Ma veniamo alle ragioni dell’inaspettato “sì” del M5S. La spiegazione più immediata: in Piemonte esistono già le strutture utilizzate per i giochi del 2006. Opere che sono già costate una fortuna. Ed esiste perfino un tesoretto - intorno ai 100 milioni - rimasto dopo i Giochi che attende di essere utilizzato. Esiste un patrimonio di infrastrutture sportive da 1,86 miliardi. E si può già contare su metropolitane, strade e aeroporti. Secondo gli studi degli esperti che hanno lavorato per la Camera di Commercio l’Olimpiade low cost costerebbe comunque 2 miliardi (uno arriverebbe dal Comitato Olimpico, il Cio). Quindi resta quasi un miliardo. Circa 170 milioni servirebbero per recuperare le strutture vecchie di appena dieci anni, ma già bisognose di interventi. Ma ci sono altre ragioni: Appendino e parte del M5S piemontese, ricordano le cronache, sono sempre stati più possibilisti nei confronti delle Olimpiadi. E Torino - al- le prese con il dopo Fiat e la ricerca di una nuova identità, oltre che con un debito record di 2,9 miliardi - ha bisogno disperato di soldi.
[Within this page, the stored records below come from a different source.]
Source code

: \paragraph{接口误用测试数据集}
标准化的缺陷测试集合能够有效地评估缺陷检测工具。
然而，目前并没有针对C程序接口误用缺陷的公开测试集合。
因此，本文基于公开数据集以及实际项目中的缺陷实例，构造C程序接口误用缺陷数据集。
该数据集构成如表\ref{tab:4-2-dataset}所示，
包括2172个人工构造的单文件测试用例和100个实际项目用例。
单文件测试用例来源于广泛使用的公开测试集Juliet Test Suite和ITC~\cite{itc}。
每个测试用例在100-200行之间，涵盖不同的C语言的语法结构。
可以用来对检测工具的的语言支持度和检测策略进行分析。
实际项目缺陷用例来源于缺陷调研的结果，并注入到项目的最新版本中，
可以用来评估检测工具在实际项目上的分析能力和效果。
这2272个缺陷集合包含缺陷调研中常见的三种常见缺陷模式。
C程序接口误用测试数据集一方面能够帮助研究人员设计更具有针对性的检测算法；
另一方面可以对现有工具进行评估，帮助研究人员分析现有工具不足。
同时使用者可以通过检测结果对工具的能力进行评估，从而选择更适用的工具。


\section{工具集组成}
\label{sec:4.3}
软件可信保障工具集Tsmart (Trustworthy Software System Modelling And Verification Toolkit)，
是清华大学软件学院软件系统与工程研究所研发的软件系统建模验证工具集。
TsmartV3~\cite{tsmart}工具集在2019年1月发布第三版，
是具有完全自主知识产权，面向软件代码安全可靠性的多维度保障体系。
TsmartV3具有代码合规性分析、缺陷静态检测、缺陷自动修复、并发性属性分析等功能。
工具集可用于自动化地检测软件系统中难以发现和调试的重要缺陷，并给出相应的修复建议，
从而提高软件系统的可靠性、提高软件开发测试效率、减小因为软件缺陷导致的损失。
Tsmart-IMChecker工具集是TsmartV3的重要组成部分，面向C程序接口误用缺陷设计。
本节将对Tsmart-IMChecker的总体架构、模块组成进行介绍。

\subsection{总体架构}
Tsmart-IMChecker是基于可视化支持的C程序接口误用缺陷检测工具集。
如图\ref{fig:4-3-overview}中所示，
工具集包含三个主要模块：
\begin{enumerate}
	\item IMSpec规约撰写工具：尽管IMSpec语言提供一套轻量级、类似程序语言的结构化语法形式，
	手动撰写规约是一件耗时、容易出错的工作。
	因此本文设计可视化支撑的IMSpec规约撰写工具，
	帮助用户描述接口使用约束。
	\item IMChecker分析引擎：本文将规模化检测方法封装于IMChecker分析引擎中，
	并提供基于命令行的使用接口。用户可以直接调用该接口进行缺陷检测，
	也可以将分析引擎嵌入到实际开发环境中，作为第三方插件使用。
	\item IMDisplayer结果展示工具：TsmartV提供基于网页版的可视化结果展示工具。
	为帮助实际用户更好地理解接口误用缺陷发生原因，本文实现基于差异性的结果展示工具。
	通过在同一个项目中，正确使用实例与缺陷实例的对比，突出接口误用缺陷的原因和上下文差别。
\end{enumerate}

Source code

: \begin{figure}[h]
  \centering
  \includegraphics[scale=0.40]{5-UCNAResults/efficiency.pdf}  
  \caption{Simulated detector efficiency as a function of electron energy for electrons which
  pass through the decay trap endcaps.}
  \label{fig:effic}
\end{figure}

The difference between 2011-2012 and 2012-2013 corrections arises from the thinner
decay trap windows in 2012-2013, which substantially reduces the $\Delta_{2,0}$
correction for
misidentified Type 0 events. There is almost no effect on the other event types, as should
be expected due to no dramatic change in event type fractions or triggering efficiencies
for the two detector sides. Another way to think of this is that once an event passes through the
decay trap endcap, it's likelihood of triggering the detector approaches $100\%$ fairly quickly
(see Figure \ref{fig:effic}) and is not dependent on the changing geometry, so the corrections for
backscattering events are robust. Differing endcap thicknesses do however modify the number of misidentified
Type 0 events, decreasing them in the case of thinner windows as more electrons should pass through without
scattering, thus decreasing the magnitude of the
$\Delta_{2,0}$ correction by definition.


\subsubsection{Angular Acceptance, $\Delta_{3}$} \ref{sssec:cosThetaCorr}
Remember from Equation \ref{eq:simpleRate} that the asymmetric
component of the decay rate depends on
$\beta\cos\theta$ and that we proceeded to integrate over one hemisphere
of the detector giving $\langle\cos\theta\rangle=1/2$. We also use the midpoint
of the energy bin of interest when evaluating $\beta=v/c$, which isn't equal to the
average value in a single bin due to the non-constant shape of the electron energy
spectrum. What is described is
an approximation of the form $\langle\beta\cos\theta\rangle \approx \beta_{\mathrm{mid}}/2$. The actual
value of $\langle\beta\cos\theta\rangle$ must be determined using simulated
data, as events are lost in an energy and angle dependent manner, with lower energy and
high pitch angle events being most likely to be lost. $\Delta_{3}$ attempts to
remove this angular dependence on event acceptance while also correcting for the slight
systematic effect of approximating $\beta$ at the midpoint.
Fino a pochi anni fa sarebbe stato impensabile organizzare due Olimpiadi nella stessa località a distanza di vent’anni. Poi qualcosa è cambiato nel Cio: sotto la guida di Thomas Bach i giochi estivi sono stati assegnati a Los Angeles, dove erano già stati nel 1984. Nel 2022 per i giochi invernali si tornerà a Pechino dove già nel 2008 c’era stata l’edizione estiva. Il punto è che mancano i candidati perché organizzare le Olimpiadi non conviene: i costi lievitano mediamente del 179%. Insomma, si può fare il bis.
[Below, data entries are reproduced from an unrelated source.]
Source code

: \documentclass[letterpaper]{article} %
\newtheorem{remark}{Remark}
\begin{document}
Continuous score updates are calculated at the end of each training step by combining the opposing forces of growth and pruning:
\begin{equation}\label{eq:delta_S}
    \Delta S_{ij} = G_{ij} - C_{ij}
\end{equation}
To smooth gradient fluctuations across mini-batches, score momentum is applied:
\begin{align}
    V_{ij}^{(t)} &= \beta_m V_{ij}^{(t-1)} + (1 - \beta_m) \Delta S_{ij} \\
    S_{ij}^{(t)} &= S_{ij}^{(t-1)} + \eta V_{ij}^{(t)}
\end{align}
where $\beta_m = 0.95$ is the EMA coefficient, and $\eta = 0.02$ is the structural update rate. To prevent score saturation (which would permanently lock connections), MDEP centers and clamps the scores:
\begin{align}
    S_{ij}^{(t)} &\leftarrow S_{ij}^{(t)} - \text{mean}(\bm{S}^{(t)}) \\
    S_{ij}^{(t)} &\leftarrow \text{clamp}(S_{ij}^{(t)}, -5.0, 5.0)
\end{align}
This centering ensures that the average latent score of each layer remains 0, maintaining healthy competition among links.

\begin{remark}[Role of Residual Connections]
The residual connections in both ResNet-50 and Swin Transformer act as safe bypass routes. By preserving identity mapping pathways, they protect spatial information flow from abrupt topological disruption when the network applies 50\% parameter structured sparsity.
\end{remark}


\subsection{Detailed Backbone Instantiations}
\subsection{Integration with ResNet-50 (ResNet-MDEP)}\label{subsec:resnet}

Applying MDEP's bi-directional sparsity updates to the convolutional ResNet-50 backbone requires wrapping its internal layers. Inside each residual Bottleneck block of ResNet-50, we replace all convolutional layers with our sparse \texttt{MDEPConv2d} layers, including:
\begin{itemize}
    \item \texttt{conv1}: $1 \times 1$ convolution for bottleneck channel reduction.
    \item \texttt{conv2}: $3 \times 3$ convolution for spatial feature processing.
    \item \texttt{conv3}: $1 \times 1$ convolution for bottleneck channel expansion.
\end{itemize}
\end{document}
ALTRE REGIONI attendono la benedizione delle Olimpiadi. C’è poi il paradosso delle due candidate italiane, Milano e Torino, città di pianura o collina per i giochi dello sci. Chissà cosa ne diranno, per dire, Bolzano, Trento e Belluno. Qui si era affacciata l’ipotesi di candidarsi insieme per i giochi del 2026. Il progetto parlava di Olimpiadi a cemento zero che avrebbero utilizzato impianti già esistenti. Al massimo appoggiandosi a Innsbruck. Un’occasione, si diceva tra i sostenitori del progetto, per avvicinare la gente di montagna italiana, sudtirolese e ladina. E per dare un impulso alle Dolomiti colpite dallo spopolamento. Invece vincono sempre le grandi città. Conviene alle imprese. E alla politica: Lega, Forza Italia, Pd e M5S hanno gli occhi puntati su Milano e Torino. Le Dolomiti portano pochi voti.